Let $(X_n)_{n\geq 0}$ be a stochastic chain.
We say that it has the Markov property if, for all $n$, $$\mathbb{P}(X_n\in \cdot|X_{n-1},…,X_0)=\mathbb{P}(X_n\in \cdot|X_{n-1}),$$ i.e. the distribution of $X_n$ given the whole past $(X_0,…,X_{n-1})$ only depends on $X_{n-1}$.
We say that "past and future are independent given the present" if for all $n,k\geq 0$ and all measurable $f,g\geq 0$ we have $$\mathbb{E}(f(X_0,…,X_{n-1})g(X_{n+1},…,X_{n+k})|X_n)=\mathbb{E}(f(X_0,…,X_{n-1})|X_n)\mathbb{E}(g(X_{n+1},…,X_{n+k})|X_n).$$
It is easy to show that the Markov property implies that "past and future are independent given the present". Is if the reverse implication also true (as John Dawkins's answer to this question The "inverse" of the Markov property: conditioning on the future rather than the past seems to suggest)?
Best Answer
Yes.

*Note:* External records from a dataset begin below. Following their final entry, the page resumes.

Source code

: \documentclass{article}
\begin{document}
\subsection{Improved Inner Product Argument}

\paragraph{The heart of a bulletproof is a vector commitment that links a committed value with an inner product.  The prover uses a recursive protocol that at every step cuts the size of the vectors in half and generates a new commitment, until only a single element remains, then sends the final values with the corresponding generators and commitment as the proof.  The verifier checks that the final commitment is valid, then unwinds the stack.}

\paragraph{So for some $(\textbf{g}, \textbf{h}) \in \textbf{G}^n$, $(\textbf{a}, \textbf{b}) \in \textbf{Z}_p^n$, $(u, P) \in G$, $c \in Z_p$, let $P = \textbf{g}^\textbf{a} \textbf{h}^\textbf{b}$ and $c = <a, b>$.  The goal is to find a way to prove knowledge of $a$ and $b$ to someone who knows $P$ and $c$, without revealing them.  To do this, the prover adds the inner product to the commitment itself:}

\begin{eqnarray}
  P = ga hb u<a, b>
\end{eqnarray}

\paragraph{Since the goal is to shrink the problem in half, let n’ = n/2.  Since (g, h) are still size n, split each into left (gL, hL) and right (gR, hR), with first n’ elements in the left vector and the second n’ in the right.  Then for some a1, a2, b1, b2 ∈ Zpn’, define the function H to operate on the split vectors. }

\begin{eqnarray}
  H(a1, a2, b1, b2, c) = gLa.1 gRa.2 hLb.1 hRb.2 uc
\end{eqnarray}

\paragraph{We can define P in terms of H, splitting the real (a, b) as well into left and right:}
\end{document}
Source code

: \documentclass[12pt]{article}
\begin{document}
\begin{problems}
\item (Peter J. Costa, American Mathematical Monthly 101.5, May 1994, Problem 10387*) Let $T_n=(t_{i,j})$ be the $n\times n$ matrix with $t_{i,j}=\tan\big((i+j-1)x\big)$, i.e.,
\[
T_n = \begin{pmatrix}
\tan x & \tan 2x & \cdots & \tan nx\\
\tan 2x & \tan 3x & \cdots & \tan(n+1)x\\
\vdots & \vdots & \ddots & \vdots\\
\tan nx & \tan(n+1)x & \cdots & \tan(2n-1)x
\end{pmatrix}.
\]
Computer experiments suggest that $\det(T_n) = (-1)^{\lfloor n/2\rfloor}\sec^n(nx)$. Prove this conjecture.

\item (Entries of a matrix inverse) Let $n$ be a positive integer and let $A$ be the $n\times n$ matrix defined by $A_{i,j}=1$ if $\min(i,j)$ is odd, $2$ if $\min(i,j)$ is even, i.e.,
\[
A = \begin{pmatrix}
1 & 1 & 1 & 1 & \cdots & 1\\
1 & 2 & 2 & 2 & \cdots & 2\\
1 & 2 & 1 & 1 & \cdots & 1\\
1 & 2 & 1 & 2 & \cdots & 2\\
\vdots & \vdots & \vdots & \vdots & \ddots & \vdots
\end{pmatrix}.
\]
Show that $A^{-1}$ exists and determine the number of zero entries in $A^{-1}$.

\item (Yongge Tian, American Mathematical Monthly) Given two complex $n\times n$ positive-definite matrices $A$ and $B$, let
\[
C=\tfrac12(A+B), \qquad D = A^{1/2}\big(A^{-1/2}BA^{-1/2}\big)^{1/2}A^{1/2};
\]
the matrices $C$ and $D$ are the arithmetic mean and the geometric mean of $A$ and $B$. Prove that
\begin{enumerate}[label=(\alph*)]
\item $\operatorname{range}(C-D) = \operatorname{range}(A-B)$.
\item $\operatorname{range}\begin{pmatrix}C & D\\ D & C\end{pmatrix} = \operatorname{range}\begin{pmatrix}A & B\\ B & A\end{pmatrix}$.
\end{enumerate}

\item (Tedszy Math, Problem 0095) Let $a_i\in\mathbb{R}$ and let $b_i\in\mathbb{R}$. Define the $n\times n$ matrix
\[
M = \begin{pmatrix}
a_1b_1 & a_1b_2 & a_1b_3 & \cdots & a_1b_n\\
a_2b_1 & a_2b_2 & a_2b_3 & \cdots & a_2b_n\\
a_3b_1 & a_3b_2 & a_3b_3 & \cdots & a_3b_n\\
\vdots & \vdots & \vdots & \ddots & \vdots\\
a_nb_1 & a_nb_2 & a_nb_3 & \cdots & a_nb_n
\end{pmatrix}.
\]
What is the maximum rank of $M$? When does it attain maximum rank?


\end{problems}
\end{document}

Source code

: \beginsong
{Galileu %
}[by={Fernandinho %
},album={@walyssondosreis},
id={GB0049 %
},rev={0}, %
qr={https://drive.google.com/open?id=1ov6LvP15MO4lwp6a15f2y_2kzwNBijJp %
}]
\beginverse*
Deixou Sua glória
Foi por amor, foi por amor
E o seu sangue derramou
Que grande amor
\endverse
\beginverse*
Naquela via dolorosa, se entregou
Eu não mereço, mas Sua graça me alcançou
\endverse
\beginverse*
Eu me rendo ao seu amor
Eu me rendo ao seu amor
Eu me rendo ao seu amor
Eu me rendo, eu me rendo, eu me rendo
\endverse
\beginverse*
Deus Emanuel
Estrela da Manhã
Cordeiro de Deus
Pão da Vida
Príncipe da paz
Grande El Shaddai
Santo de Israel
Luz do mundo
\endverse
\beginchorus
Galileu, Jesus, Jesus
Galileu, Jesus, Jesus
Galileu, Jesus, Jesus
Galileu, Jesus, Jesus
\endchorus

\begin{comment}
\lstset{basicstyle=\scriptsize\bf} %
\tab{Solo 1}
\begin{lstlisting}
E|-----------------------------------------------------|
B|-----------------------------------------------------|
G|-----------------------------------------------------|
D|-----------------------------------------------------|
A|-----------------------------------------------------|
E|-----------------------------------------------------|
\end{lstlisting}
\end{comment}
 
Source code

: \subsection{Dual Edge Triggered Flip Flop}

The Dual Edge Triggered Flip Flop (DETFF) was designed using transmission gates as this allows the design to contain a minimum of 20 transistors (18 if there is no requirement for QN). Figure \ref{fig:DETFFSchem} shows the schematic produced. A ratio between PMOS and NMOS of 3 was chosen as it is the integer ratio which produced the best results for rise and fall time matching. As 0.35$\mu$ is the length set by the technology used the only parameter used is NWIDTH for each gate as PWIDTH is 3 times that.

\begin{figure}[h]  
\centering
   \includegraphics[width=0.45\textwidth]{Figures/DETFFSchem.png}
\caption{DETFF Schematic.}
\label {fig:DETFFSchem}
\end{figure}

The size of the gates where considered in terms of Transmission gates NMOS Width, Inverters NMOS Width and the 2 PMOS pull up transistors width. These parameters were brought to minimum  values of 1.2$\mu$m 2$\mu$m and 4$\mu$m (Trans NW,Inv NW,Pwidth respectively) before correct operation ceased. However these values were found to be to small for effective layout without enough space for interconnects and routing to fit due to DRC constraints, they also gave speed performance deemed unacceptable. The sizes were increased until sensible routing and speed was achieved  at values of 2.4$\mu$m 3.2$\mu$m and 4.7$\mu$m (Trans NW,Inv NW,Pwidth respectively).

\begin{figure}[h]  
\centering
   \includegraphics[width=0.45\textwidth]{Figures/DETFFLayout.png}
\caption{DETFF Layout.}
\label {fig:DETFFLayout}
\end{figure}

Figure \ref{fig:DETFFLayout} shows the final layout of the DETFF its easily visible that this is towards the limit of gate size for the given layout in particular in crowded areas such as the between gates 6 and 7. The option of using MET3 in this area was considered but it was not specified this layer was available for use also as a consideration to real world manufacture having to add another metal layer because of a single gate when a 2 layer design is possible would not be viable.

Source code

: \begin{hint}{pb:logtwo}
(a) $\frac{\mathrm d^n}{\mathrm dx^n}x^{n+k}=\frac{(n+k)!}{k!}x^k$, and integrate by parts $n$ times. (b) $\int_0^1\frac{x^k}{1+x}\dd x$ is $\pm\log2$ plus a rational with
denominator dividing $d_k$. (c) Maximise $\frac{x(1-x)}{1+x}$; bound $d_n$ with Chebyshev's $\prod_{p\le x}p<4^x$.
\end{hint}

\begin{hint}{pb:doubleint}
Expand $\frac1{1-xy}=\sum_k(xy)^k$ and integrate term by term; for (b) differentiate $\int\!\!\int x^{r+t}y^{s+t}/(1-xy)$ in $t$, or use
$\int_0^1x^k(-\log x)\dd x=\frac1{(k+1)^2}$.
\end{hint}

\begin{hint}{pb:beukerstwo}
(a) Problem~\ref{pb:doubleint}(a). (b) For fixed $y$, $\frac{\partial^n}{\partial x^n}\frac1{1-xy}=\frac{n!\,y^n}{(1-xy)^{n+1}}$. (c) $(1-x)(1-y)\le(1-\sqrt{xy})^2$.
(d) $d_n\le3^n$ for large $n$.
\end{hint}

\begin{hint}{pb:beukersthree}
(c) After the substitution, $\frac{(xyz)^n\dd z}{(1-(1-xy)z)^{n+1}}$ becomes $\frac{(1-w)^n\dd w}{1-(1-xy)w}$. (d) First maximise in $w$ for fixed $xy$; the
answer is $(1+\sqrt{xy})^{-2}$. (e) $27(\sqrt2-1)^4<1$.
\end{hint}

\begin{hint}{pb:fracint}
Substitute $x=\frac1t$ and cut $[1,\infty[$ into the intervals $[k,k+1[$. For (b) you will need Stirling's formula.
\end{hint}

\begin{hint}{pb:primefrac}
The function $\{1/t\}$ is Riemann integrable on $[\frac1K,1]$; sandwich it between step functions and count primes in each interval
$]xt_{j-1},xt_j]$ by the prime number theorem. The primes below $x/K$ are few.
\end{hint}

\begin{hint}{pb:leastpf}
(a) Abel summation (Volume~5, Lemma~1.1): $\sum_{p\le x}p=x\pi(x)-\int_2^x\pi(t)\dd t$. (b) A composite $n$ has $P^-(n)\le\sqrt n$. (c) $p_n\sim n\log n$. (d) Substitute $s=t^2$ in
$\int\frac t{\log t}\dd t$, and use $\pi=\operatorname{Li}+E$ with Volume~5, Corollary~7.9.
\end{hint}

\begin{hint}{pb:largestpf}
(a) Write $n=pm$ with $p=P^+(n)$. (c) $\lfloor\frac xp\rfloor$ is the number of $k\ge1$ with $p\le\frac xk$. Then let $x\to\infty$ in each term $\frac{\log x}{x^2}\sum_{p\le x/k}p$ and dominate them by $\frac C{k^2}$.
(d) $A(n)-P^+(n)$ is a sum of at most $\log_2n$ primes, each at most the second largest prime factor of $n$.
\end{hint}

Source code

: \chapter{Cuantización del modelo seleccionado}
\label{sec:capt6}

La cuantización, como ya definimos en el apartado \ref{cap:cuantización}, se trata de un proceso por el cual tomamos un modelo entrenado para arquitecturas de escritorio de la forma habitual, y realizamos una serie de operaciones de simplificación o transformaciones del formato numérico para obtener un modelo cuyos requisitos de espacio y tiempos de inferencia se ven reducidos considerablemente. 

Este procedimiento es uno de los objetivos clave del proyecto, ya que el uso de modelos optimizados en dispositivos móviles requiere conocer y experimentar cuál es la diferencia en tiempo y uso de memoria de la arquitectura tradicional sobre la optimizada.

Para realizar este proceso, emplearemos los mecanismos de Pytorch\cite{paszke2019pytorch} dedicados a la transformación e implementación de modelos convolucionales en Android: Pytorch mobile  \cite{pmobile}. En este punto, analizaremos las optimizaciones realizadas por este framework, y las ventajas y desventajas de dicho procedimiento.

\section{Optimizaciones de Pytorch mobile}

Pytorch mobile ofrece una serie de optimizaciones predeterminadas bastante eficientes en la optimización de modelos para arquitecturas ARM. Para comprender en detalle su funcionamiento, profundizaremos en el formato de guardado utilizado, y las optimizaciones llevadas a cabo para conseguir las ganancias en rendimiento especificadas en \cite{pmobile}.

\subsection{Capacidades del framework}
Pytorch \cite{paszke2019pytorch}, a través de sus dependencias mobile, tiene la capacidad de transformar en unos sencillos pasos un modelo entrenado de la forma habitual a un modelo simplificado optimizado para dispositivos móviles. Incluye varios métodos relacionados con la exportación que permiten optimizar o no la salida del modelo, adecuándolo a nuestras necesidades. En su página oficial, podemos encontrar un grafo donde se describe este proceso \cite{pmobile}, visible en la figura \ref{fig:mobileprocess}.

Let $f$ be the indicator function $I_A$ where $A$ is the set $\{x_0\}\times\{x_1\}\times\cdots\times\{x_{n-1}\}$. So $A$ is the singleton consisting of the vector $(x_0,x_1,\ldots,x_n)\in {\mathbb R}^{n+1}$. Next, put $g(u_1,\ldots,u_k):=I_C(u_1)$, where $C$ is the singleton $\{z\}$. Then pafaigtp applied to $f$ and $g$ asserts that $$H(X_n)=F(X_n)G(X_n)$$ where $$\begin{aligned} H(y)&:=P(X_0=x_0,X_1=x_1,\ldots,X_{n-1}=x_{n-1},X_{n+1}=z\mid X_n=y),\\ F(y)&:=P(X_0=x_0,X_1=x_1,\ldots X_{n-1}=x_{n-1}\mid X_n=y),\\ G(y)&:=P(X_{n+1}=z\mid X_n=y).\end{aligned}$$ Now rearrange the identity $H(y)=F(y)G(y)$ into the form $$P(X_{n+1}=z\mid X_0=x_0,X_1=x_1,\ldots,X_{n-1}=x_{n-1},X_n=y)=P(X_{n+1}=z\mid X_n=y), $$ which implies the Markov property. Note we are asserting the Markov property with $n+1$ in place of the $n$ appearing in the OP.